Most passersby tried to avoid eye contact. Some talked amongst themselves about what could have happened. A select few actually came up and asked me themselves, leaving with words that, while comforting, amounted to little more than “I’m sorry, I wish I could help.”
It was at that point that a man of about 50 approached me. Despite looking worn and tired, he told me that he wanted to help. He told me that something similar had happened to him, and he understood. If I needed anything, I should come get him— he’d be across the street.
This man, homeless, was the only stranger to offer me help that day.
All this started to get me thinking. What would I have done had I been one of the people walking by? After all, I should have known how swift and terrible something like this could be. I had spent the better part of a summer specifically researching it, and I knew that for most people, the same event would have been far worse than I could ever hope to comprehend. I knew from my research that homelessness could have devastating impacts and often lead to involvement in the justice system.
I, who could rattle off dozens of facts about the worst parts of homelessness, wouldn’t have offered substantial help. And while I’m sure there are better souls out there, I think most people would do the same— they did do the same.
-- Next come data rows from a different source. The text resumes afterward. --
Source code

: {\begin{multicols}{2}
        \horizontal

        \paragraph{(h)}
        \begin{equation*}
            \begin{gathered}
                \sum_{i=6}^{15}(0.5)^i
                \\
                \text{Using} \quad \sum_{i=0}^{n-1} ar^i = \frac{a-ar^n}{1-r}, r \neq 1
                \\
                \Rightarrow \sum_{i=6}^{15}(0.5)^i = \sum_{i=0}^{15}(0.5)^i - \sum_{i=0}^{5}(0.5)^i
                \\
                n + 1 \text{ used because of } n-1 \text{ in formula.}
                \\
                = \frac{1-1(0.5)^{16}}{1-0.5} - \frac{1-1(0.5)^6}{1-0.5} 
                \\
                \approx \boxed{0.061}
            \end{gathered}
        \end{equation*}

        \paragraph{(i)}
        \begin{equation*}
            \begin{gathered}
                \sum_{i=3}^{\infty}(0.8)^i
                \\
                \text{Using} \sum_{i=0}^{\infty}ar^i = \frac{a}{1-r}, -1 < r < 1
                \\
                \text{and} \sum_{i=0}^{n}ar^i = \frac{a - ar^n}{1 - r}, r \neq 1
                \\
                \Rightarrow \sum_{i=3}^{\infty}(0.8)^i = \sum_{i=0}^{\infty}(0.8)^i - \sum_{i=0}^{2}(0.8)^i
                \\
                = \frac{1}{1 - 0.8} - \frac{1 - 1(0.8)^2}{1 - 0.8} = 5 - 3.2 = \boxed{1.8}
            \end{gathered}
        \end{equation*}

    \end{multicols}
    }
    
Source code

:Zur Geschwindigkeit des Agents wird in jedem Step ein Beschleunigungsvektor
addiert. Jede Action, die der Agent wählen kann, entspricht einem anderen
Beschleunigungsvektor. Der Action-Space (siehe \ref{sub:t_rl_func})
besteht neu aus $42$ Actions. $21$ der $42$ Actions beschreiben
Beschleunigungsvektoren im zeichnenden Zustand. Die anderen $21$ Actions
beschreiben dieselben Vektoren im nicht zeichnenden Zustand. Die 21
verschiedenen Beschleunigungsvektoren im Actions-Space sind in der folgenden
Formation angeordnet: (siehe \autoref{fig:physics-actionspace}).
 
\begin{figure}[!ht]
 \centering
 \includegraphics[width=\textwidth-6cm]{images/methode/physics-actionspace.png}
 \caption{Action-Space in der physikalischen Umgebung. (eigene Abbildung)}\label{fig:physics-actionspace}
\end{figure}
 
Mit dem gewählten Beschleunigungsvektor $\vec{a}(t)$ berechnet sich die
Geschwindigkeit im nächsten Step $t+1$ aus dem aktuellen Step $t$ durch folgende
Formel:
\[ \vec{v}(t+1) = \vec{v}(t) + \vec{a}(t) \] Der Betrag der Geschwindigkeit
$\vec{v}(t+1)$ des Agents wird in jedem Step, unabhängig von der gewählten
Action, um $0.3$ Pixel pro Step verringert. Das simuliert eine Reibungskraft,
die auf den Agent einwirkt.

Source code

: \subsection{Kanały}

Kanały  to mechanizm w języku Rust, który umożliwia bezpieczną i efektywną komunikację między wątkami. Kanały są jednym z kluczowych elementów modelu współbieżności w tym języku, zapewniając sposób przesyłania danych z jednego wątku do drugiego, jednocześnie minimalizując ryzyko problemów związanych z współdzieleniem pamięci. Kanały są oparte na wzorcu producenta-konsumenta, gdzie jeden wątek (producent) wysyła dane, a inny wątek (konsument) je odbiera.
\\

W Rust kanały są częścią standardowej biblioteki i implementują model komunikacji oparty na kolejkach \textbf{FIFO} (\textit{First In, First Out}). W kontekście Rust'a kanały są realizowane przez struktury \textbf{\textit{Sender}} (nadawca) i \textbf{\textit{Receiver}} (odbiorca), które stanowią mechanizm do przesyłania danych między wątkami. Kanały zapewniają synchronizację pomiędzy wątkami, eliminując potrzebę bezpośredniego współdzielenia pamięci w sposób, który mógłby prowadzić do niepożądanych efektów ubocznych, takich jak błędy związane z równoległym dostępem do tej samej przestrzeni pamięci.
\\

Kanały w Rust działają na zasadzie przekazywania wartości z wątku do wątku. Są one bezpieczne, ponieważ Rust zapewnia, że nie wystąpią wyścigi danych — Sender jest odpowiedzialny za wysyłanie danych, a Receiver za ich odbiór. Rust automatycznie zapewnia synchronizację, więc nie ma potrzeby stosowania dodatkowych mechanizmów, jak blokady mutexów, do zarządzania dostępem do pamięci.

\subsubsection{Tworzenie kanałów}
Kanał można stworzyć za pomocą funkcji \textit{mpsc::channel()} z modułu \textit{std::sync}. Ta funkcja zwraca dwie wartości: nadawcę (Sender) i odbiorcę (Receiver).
So where does this leave me?
The thing is, I’m a little bit of a dork. But not just any kind of dork, I’m a philosophy dork. So naturally, that’s where my mind went.
There’s a theory in philosophy that essentially says that your beliefs are intimately linked to your actions. If you believe something, you’ll act in accordance with that belief. If you act in a way seemingly contradictory, we can say that you never believed that thing in the first place. After all, it makes sense to say a person who acts bigoted doesn’t believe in equality, even if they explicitly say they do.
Plus, if beliefs don’t cause action, then why would we bother teaching correct information? What’s the purpose of teaching people about global warming if we don’t think it’ll lead to positive change, to something happening?
So how would someone who believed in the inequity surrounding homelessness have acted in that situation? The obvious answer seems to be that they would have helped. But, contrary to my belief that people who are homeless need more than a few meaningless words, that’s exactly what I would’ve done, like so many did that day.
What conclusion did I have? I was a hypocrite.
I thought I had done all the right things to help myself become more understanding of the world around me— to become more understanding of the privilege I have that so many lack, of the obligation we all have towards one another. I had researched, written, and learned about the relevant issues. I had taken classes on ethics and waxed philosophical.
But at the end of the day, this intellectual education wasn’t enough to ensure that my beliefs translated into actions consistent with those beliefs. I didn’t have the right beliefs in the sense that we want them, beliefs in the sense that they matter in a tangible way. There was still a vast chasm separating my intellectual knowledge, and this visceral, acting knowledge.
It’s probably safe to assume that many reading this, like me, are interested in reform and have a genuine desire to—pardon the hackneyed expression— “be the change that they wish to see in the world.”
Yet, this isn’t something that can be achieved in a purely academic setting, as so many of my university peers may think. Rather, there needs to be something connecting you to the people the problem affects; it needs to be human, not solely intellectual.
Fighting this abstraction through personal involvement is important. With it, the divide between the two kinds of knowledge can start to inch closer and closer together.
When I came to my internship at JPI, I was told that my primary job was to “learn.” By the end of my internship, I realized that the most valuable kind of learning I did was unlike the academic kind I had become so accustomed to in the past 15 years of my life.
Getting a chance to meet those that the problem affected and becoming more personally conscientious of the issues at hand gave me something I could have never taken away from a report or a classroom. And this is precisely what we need if we are to become more like the person we all want to be, rather than the ones we so often are.
Leo Kim is a student at Yale where he studies philosophy and writes for the Opinion Section of the Yale Daily News. He is also a former JPI Research Intern.